President Trump signed a new Executive Order on April 18, 2017, two weeks after the H-1B season opened for Fiscal Year. The executive order commissions the Department of Homeland Security, to review the way the visas are processed and issued.with the goal of future H-1B visas going to highly paid, specially skilled applicants, and not foreign workers who might be paid less than their U.S. counterparts.

Here are my thoughts on the executive order:

  • It’s vague, as are most executive orders signed by Trump. They espouse defining the current climate around an issue and the goals of the new directives but provide no clear path of implementation. The H-1B process/system has been under heavy scrutiny for many years and nothing has changed. Trump’s executive is just another example of the Big Bad Wolf huffing and puffing but no H-1B house will be blown down any time soon.

 

  • They say timing is everything and timing this AFTER the H-1B lottery for this year was already conducted renders it nothing more than symbolic.

 

  • Proposed changes are nonsensical: Trump’s idea is rewarding employers who pay top dollar for highly professional jobs to be able to hire foreign nationals. That means involving some analysis of the merits of each case, or implementing a pre-filing screening of the salaries being offered for every case. This is akin to the PERM process used for employment-based green cards, which takes a long time and involves Department of Labor. Essentially, Trump’s idea for change would add layers of complexity which require more manpower and more bureaucracy.
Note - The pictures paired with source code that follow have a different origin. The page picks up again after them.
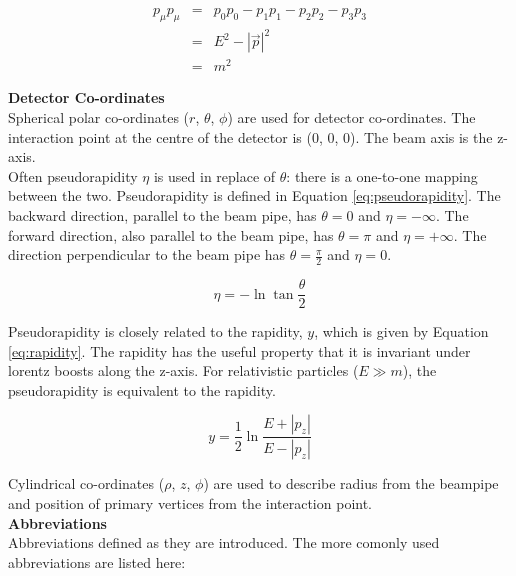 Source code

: \begin{eqnarray}
p_{\mu}p_{\mu} &=& p_{0}p_{0} - p_{1}p_{1} - p_{2}p_{2} - p_{3}p_{3} \nonumber
\\
&=& E^{2} - |\vec{p}|^{2} \nonumber \\
&=& m^{2}
\label{eq:greeksum}
\end{eqnarray}

{\bf Detector Co-ordinates} \\

Spherical polar co-ordinates ($r$, $\theta$, $\phi$) are used for detector
co-ordinates. The interaction point at the centre of the detector is (0, 0, 0).
The beam axis is the z-axis. \\

Often pseudorapidity $\eta$ is used in replace of $\theta$: there is a 
one-to-one mapping between the two. Pseudorapidity is defined in Equation 
\ref{eq:pseudorapidity}. The backward direction, parallel to the beam pipe, has 
$\theta = 0$ and $\eta = -\infty$. The forward direction, also parallel to the
beam pipe, has $\theta = \pi$ and $\eta = +\infty$. The direction perpendicular 
to the beam pipe has $\theta = \frac{\pi}{2}$ and $\eta = 0$. 

\begin{equation}
\eta = -\ln\tan\frac{\theta}{2}
\label{eq:pseudorapidity}
\end{equation}

Pseudorapidity is closely related to the rapidity, $y$, which is given by
Equation \ref{eq:rapidity}. The rapidity has the useful property that it is
invariant under lorentz boosts along the z-axis. For relativistic particles ($E 
\gg m$), the pseudorapidity is equivalent to the rapidity.

\begin{equation}
y = \frac{1}{2}\ln\frac{E + |p_{z}|}{E - |p_{z}|}
\label{eq:rapidity}
\end{equation}

Cylindrical co-ordinates ($\rho$, $z$, $\phi$) are used to describe radius from 
the beampipe and position of primary vertices from the interaction point. \\

{\bf Abbreviations} \\

Abbreviations defined as they are introduced. The more comonly used
abbreviations are listed here:

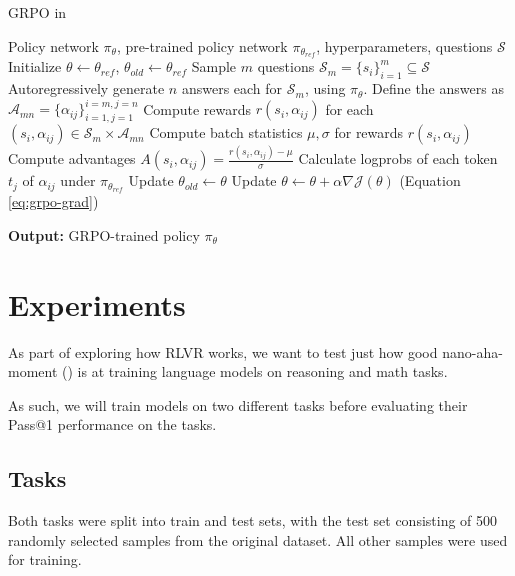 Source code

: \documentclass{article} %
\theoremstyle{definition}
\begin{document}
\begin{algorithm}
    \caption{GRPO in \cite{nano-aha-moment}}
    \begin{algorithmic}[1]
        \State Policy network $\pi_\theta$, pre-trained policy network $\pi_{\theta_{ref}}$, 
        hyperparameters, questions $\mathcal{S}$
        \State Initialize $\theta \leftarrow \theta_{ref}$, $\theta_{old} \leftarrow \theta_{ref}$
            \State Sample $m$ questions $\mathcal{S}_m = \{s_i\}_{i=1}^m \subseteq \mathcal{S}$
            \State Autoregressively generate $n$ answers each for $\mathcal{S}_m$, using $\pi_\theta$. Define the answers as $\mathcal{A}_{mn} = \{\alpha_{ij}\}_{i=1, j=1}^{i=m, j=n}$
            \State Compute rewards $r(s_i, \alpha_{ij})$ for each $(s_i, \alpha_{ij}) \in \mathcal{S}_m \times \mathcal{A}_{mn}$
            \State Compute batch statistics $\mu, \sigma$ for rewards $r(s_i, \alpha_{ij})$
            \State Compute advantages $A(s_i, \alpha_{ij}) = \frac{r(s_i, \alpha_{ij}) - \mu}{\sigma}$
            \State Calculate logprobs of each token $t_j$ of $\alpha_{ij}$ under $\pi_{\theta_{ref}}$
            \State Update $\theta_{old} \leftarrow \theta$
            \State Update $\theta \leftarrow \theta + \alpha \nabla \mathcal{J}(\theta)$ (Equation \ref{eq:grpo-grad})
        \EndWhile

        \hspace*{-40pt} \textbf{Output:} GRPO-trained policy $\pi_\theta$
    \end{algorithmic}

    \label{alg:grpo-nano-aha-moment}
\end{algorithm}


\section{Experiments}

As part of exploring how RLVR works, we want to test
just how good nano-aha-moment (\cite{nano-aha-moment})
is at training language models on reasoning and math tasks.

As such, we will train models on two different tasks before evaluating
their Pass@1 performance on the tasks.

\subsection{Tasks}
Both tasks were split into train and test sets, with
the test set consisting of 500 randomly selected samples from the original dataset. All other samples were used for training.
\end{document}
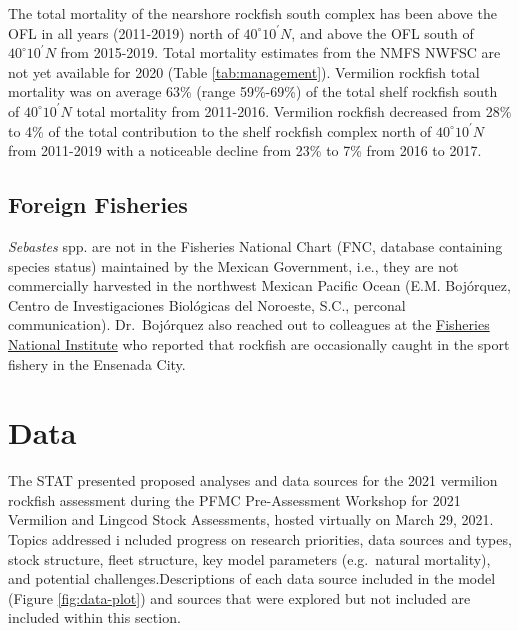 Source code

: \documentclass[11pt,
  english,
  a4paper,
]{article}
\begin{document}
The total mortality of the nearshore rockfish south complex has been above the OFL in all years (2011-2019) north of $40^\circ 10^\prime N$, and above the OFL south of $40^\circ 10^\prime N$ from 2015-2019. Total mortality estimates from the NMFS NWFSC are not yet available for 2020 (Table \ref{tab:management}). Vermilion rockfish total mortality was on average 63\% (range 59\%-69\%) of the total shelf rockfish south of $40^\circ 10^\prime N$ total mortality from 2011-2016. Vermilion rockfish decreased from 28\% to 4\% of the total contribution to the shelf rockfish complex north of $40^\circ 10^\prime N$ from 2011-2019 with a noticeable decline from 23\% to 7\% from 2016 to 2017.


\hypertarget{foreign-fisheries}{%
\subsection{Foreign Fisheries}\label{foreign-fisheries}}

\leavevmode\tagmcend\tagstructend

\emph{Sebastes} spp. are not in the Fisheries National Chart (FNC, database containing species status) maintained by the Mexican Government, i.e., they are not commercially harvested in the northwest Mexican Pacific Ocean (E.M. Bojórquez, Centro de Investigaciones Biológicas del Noroeste, S.C., perconal communication). Dr.~Bojórquez also reached out to colleagues at the {\href{https://www.gob.mx/inapesca}{Fisheries National Institute}\leavevmode\tagmcend\tagstructend} who reported that rockfish are occasionally caught in the sport fishery in the Ensenada City.


\hypertarget{data}{%
\section{Data}\label{data}}

\leavevmode\tagmcend\tagstructend

The STAT presented proposed analyses and data sources for the 2021 vermilion rockfish assessment during the PFMC Pre-Assessment Workshop for 2021 Vermilion and Lingcod Stock Assessments, hosted virtually on March 29, 2021. Topics addressed i ncluded progress on research priorities, data sources and types, stock structure, fleet structure, key model parameters (e.g.~natural mortality), and potential challenges.Descriptions of each data source included in the model (Figure \ref{fig:data-plot}) and sources that were explored but not included are included within this section.
\end{document}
Perhaps that is the end goal: Make employers wait so long and jump through so many hoops that they simply can’t wait anymore.

 

  • Implementing the above change would require removing the annual cap on H-1B visas (only 85,000 per year) and perhaps removing the first Monday in April date to file petitions each year, which would lead to a year-round open process that many feel would be the fairest way of allowing employers to truly fill staffing needs year round.

 

  • Rewarding employers willing to outbid others is designed to price employers out of the foreign professionals hiring market, but what it will actually do is price out all the young companies and  startups, and only bolster the use of the H-1b visas by the big IT and tech companies. Yes, the same companies that are supposedly abusing the H-1B system, the reason cited for the need for reform. Upping the ante does not make the crooked players stop, it just makes for a table with less players at it.